[Stored data]
○ ○ ○

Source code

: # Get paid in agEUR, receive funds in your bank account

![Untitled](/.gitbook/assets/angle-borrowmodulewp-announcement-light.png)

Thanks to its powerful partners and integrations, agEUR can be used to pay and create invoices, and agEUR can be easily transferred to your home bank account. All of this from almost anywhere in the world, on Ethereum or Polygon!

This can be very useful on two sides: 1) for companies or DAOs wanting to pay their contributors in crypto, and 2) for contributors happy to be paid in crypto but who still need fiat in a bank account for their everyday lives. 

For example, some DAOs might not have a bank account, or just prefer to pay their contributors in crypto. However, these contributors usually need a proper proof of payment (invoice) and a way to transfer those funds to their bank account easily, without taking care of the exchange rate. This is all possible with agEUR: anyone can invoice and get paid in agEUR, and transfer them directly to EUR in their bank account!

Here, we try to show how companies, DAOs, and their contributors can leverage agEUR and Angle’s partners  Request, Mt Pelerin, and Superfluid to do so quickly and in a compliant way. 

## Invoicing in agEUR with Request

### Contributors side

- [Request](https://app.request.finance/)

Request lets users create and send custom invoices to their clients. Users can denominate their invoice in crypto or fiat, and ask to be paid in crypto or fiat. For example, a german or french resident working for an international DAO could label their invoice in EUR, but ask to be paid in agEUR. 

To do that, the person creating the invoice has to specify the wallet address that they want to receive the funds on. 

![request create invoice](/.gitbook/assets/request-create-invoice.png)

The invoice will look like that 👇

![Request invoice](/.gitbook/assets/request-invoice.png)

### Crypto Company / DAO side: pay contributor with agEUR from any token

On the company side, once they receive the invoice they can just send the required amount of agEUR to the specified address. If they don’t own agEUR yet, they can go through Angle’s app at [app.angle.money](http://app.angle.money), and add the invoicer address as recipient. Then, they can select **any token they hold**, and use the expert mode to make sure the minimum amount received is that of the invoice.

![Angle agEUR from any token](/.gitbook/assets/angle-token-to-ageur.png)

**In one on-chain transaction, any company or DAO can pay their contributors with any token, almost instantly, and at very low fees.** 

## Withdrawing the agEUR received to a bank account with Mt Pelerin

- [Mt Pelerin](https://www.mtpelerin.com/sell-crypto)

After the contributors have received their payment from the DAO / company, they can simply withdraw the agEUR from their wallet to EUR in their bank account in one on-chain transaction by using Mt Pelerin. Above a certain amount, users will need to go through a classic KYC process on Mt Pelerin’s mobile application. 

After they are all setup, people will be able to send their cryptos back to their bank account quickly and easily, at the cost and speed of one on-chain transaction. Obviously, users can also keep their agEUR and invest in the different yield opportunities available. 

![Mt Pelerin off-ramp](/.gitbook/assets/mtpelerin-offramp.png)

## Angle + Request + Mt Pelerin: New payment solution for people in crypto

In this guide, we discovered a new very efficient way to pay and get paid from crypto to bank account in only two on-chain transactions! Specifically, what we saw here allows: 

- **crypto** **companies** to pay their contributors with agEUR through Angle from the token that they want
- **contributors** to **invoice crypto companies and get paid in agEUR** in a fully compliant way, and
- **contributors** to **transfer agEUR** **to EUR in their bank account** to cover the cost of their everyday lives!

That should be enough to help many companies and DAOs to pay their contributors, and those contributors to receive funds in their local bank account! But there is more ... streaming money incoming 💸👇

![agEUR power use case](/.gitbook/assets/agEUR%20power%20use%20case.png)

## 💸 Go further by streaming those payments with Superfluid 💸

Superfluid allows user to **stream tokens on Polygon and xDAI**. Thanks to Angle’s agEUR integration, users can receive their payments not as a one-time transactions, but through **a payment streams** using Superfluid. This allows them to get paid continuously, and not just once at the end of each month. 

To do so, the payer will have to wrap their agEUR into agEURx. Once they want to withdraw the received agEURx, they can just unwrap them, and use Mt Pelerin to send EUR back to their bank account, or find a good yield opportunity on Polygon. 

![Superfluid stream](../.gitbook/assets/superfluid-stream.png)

○ ○ ○

▶ **Required action**
Above are the records; print exactly the lines from the line with "On the company" to the line with "- **contributors** to **transfer", including both, and nothing else.

▶ **Problem solution**
On the company side, once they receive the invoice they can just send the required amount of agEUR to the specified address. If they don’t own agEUR yet, they can go through Angle’s app at [app.angle.money](http://app.angle.money), and add the invoicer address as recipient. Then, they can select **any token they hold**, and use the expert mode to make sure the minimum amount received is that of the invoice.

![Angle agEUR from any token](/.gitbook/assets/angle-token-to-ageur.png)

**In one on-chain transaction, any company or DAO can pay their contributors with any token, almost instantly, and at very low fees.** 

## Withdrawing the agEUR received to a bank account with Mt Pelerin

- [Mt Pelerin](https://www.mtpelerin.com/sell-crypto)

After the contributors have received their payment from the DAO / company, they can simply withdraw the agEUR from their wallet to EUR in their bank account in one on-chain transaction by using Mt Pelerin. Above a certain amount, users will need to go through a classic KYC process on Mt Pelerin’s mobile application. 

After they are all setup, people will be able to send their cryptos back to their bank account quickly and easily, at the cost and speed of one on-chain transaction. Obviously, users can also keep their agEUR and invest in the different yield opportunities available. 

![Mt Pelerin off-ramp](/.gitbook/assets/mtpelerin-offramp.png)

## Angle + Request + Mt Pelerin: New payment solution for people in crypto

In this guide, we discovered a new very efficient way to pay and get paid from crypto to bank account in only two on-chain transactions! Specifically, what we saw here allows: 

- **crypto** **companies** to pay their contributors with agEUR through Angle from the token that they want
- **contributors** to **invoice crypto companies and get paid in agEUR** in a fully compliant way, and
- **contributors** to **transfer agEUR** **to EUR in their bank account** to cover the cost of their everyday lives!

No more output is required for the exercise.